• DATA FOR THIS EXERCISE:

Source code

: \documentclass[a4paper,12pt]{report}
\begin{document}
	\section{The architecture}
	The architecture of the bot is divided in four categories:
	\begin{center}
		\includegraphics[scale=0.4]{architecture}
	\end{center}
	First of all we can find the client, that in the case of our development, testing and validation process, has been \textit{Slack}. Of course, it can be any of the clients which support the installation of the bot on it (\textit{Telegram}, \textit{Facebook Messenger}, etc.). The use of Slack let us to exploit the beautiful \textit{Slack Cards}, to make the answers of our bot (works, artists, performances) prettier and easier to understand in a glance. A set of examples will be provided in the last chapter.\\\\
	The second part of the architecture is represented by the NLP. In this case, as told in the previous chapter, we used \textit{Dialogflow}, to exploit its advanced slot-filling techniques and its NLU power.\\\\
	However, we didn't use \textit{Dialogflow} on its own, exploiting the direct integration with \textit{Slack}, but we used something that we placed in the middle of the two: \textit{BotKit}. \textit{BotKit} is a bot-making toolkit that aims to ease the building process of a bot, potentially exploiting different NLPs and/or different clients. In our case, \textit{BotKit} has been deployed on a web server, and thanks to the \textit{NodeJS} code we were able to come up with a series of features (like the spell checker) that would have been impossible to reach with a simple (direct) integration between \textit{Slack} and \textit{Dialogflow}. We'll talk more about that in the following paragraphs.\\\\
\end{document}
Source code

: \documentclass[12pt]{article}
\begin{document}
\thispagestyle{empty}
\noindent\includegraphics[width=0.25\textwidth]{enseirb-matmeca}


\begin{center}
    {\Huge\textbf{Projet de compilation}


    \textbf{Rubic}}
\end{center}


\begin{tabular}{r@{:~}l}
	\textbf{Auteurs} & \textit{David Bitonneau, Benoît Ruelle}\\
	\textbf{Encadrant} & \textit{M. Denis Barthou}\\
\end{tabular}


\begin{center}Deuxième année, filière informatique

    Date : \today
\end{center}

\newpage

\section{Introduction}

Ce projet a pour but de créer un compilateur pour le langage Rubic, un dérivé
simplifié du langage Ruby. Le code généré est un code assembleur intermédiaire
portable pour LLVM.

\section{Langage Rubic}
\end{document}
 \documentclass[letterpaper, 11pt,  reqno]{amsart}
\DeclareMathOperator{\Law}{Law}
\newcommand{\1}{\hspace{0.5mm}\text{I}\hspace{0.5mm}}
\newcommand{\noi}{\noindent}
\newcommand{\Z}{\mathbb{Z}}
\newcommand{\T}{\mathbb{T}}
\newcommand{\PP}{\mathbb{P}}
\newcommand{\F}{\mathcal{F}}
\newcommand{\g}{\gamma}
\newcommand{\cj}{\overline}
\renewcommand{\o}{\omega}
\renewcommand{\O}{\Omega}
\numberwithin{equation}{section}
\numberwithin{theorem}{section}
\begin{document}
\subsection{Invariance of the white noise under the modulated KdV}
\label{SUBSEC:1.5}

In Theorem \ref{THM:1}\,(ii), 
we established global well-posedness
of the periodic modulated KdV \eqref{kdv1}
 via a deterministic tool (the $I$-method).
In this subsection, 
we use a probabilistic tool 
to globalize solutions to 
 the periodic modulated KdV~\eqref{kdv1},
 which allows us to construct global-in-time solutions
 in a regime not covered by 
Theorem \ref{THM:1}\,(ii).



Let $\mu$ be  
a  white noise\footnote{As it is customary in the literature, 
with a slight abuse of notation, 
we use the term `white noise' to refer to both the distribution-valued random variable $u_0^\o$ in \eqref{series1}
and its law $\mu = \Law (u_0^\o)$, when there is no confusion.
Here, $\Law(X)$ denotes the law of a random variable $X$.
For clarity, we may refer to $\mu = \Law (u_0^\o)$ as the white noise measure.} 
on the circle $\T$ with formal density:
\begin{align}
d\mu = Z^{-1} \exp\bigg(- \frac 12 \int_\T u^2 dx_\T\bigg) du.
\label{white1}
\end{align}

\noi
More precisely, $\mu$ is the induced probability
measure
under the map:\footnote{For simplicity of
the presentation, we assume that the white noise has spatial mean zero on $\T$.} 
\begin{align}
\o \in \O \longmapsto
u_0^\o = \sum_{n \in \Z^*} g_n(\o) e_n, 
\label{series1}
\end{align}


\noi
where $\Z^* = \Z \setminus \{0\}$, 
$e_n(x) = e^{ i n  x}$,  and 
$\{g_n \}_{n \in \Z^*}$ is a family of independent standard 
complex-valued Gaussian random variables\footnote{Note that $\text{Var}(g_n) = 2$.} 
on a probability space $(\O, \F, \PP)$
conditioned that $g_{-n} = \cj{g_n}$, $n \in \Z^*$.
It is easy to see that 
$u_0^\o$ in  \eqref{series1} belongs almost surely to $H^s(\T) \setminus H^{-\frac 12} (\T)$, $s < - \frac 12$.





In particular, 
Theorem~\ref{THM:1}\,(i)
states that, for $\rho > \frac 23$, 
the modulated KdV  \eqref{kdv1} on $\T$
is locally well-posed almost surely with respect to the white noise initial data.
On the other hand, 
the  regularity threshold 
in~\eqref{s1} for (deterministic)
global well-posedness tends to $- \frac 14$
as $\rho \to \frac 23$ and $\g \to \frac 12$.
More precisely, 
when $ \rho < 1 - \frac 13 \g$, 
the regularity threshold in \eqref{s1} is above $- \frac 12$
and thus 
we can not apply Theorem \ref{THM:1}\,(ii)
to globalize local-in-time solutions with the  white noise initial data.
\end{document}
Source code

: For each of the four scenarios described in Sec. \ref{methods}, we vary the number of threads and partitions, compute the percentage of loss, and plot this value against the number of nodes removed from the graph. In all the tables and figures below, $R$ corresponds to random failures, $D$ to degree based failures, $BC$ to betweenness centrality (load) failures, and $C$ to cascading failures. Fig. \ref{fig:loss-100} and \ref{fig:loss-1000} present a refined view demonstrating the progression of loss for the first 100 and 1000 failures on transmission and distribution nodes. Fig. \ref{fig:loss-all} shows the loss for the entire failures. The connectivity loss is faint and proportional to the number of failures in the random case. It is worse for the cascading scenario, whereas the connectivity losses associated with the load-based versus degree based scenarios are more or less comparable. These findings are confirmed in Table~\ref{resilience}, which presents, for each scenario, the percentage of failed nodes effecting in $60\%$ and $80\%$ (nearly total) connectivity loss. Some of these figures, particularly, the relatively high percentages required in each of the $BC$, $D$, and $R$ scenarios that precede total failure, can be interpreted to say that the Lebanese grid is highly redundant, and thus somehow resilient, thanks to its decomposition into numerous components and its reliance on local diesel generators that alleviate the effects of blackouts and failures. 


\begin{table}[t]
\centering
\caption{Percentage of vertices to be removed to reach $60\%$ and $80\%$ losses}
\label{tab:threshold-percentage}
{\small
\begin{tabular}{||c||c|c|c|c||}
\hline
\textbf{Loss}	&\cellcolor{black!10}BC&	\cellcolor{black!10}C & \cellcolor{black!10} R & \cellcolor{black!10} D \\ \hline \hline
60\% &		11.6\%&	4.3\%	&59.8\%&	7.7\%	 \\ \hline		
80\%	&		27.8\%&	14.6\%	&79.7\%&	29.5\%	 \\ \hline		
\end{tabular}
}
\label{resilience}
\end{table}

• PROBLEM REQUIREMENTS: The entries above are to be restated word for word.

• TASK ANSWER:
Source code

: \documentclass[a4paper,12pt]{report}
\begin{document}
	\section{The architecture}
	The architecture of the bot is divided in four categories:
	\begin{center}
		\includegraphics[scale=0.4]{architecture}
	\end{center}
	First of all we can find the client, that in the case of our development, testing and validation process, has been \textit{Slack}. Of course, it can be any of the clients which support the installation of the bot on it (\textit{Telegram}, \textit{Facebook Messenger}, etc.). The use of Slack let us to exploit the beautiful \textit{Slack Cards}, to make the answers of our bot (works, artists, performances) prettier and easier to understand in a glance. A set of examples will be provided in the last chapter.\\\\
	The second part of the architecture is represented by the NLP. In this case, as told in the previous chapter, we used \textit{Dialogflow}, to exploit its advanced slot-filling techniques and its NLU power.\\\\
	However, we didn't use \textit{Dialogflow} on its own, exploiting the direct integration with \textit{Slack}, but we used something that we placed in the middle of the two: \textit{BotKit}. \textit{BotKit} is a bot-making toolkit that aims to ease the building process of a bot, potentially exploiting different NLPs and/or different clients. In our case, \textit{BotKit} has been deployed on a web server, and thanks to the \textit{NodeJS} code we were able to come up with a series of features (like the spell checker) that would have been impossible to reach with a simple (direct) integration between \textit{Slack} and \textit{Dialogflow}. We'll talk more about that in the following paragraphs.\\\\
\end{document}
Source code

: \documentclass[12pt]{article}
\begin{document}
\thispagestyle{empty}
\noindent\includegraphics[width=0.25\textwidth]{enseirb-matmeca}


\begin{center}
    {\Huge\textbf{Projet de compilation}


    \textbf{Rubic}}
\end{center}


\begin{tabular}{r@{:~}l}
	\textbf{Auteurs} & \textit{David Bitonneau, Benoît Ruelle}\\
	\textbf{Encadrant} & \textit{M. Denis Barthou}\\
\end{tabular}


\begin{center}Deuxième année, filière informatique

    Date : \today
\end{center}

\newpage

\section{Introduction}

Ce projet a pour but de créer un compilateur pour le langage Rubic, un dérivé
simplifié du langage Ruby. Le code généré est un code assembleur intermédiaire
portable pour LLVM.

\section{Langage Rubic}
\end{document}
 \documentclass[letterpaper, 11pt,  reqno]{amsart}
\DeclareMathOperator{\Law}{Law}
\newcommand{\1}{\hspace{0.5mm}\text{I}\hspace{0.5mm}}
\newcommand{\noi}{\noindent}
\newcommand{\Z}{\mathbb{Z}}
\newcommand{\T}{\mathbb{T}}
\newcommand{\PP}{\mathbb{P}}
\newcommand{\F}{\mathcal{F}}
\newcommand{\g}{\gamma}
\newcommand{\cj}{\overline}
\renewcommand{\o}{\omega}
\renewcommand{\O}{\Omega}
\numberwithin{equation}{section}
\numberwithin{theorem}{section}
\begin{document}
\subsection{Invariance of the white noise under the modulated KdV}
\label{SUBSEC:1.5}

In Theorem \ref{THM:1}\,(ii), 
we established global well-posedness
of the periodic modulated KdV \eqref{kdv1}
 via a deterministic tool (the $I$-method).
In this subsection, 
we use a probabilistic tool 
to globalize solutions to 
 the periodic modulated KdV~\eqref{kdv1},
 which allows us to construct global-in-time solutions
 in a regime not covered by 
Theorem \ref{THM:1}\,(ii).



Let $\mu$ be  
a  white noise\footnote{As it is customary in the literature, 
with a slight abuse of notation, 
we use the term `white noise' to refer to both the distribution-valued random variable $u_0^\o$ in \eqref{series1}
and its law $\mu = \Law (u_0^\o)$, when there is no confusion.
Here, $\Law(X)$ denotes the law of a random variable $X$.
For clarity, we may refer to $\mu = \Law (u_0^\o)$ as the white noise measure.} 
on the circle $\T$ with formal density:
\begin{align}
d\mu = Z^{-1} \exp\bigg(- \frac 12 \int_\T u^2 dx_\T\bigg) du.
\label{white1}
\end{align}

\noi
More precisely, $\mu$ is the induced probability
measure
under the map:\footnote{For simplicity of
the presentation, we assume that the white noise has spatial mean zero on $\T$.} 
\begin{align}
\o \in \O \longmapsto
u_0^\o = \sum_{n \in \Z^*} g_n(\o) e_n, 
\label{series1}
\end{align}


\noi
where $\Z^* = \Z \setminus \{0\}$, 
$e_n(x) = e^{ i n  x}$,  and 
$\{g_n \}_{n \in \Z^*}$ is a family of independent standard 
complex-valued Gaussian random variables\footnote{Note that $\text{Var}(g_n) = 2$.} 
on a probability space $(\O, \F, \PP)$
conditioned that $g_{-n} = \cj{g_n}$, $n \in \Z^*$.
It is easy to see that 
$u_0^\o$ in  \eqref{series1} belongs almost surely to $H^s(\T) \setminus H^{-\frac 12} (\T)$, $s < - \frac 12$.





In particular, 
Theorem~\ref{THM:1}\,(i)
states that, for $\rho > \frac 23$, 
the modulated KdV  \eqref{kdv1} on $\T$
is locally well-posed almost surely with respect to the white noise initial data.
On the other hand, 
the  regularity threshold 
in~\eqref{s1} for (deterministic)
global well-posedness tends to $- \frac 14$
as $\rho \to \frac 23$ and $\g \to \frac 12$.
More precisely, 
when $ \rho < 1 - \frac 13 \g$, 
the regularity threshold in \eqref{s1} is above $- \frac 12$
and thus 
we can not apply Theorem \ref{THM:1}\,(ii)
to globalize local-in-time solutions with the  white noise initial data.
\end{document}
Source code

: For each of the four scenarios described in Sec. \ref{methods}, we vary the number of threads and partitions, compute the percentage of loss, and plot this value against the number of nodes removed from the graph. In all the tables and figures below, $R$ corresponds to random failures, $D$ to degree based failures, $BC$ to betweenness centrality (load) failures, and $C$ to cascading failures. Fig. \ref{fig:loss-100} and \ref{fig:loss-1000} present a refined view demonstrating the progression of loss for the first 100 and 1000 failures on transmission and distribution nodes. Fig. \ref{fig:loss-all} shows the loss for the entire failures. The connectivity loss is faint and proportional to the number of failures in the random case. It is worse for the cascading scenario, whereas the connectivity losses associated with the load-based versus degree based scenarios are more or less comparable. These findings are confirmed in Table~\ref{resilience}, which presents, for each scenario, the percentage of failed nodes effecting in $60\%$ and $80\%$ (nearly total) connectivity loss. Some of these figures, particularly, the relatively high percentages required in each of the $BC$, $D$, and $R$ scenarios that precede total failure, can be interpreted to say that the Lebanese grid is highly redundant, and thus somehow resilient, thanks to its decomposition into numerous components and its reliance on local diesel generators that alleviate the effects of blackouts and failures. 


\begin{table}[t]
\centering
\caption{Percentage of vertices to be removed to reach $60\%$ and $80\%$ losses}
\label{tab:threshold-percentage}
{\small
\begin{tabular}{||c||c|c|c|c||}
\hline
\textbf{Loss}	&\cellcolor{black!10}BC&	\cellcolor{black!10}C & \cellcolor{black!10} R & \cellcolor{black!10} D \\ \hline \hline
60\% &		11.6\%&	4.3\%	&59.8\%&	7.7\%	 \\ \hline		
80\%	&		27.8\%&	14.6\%	&79.7\%&	29.5\%	 \\ \hline		
\end{tabular}
}
\label{resilience}
\end{table}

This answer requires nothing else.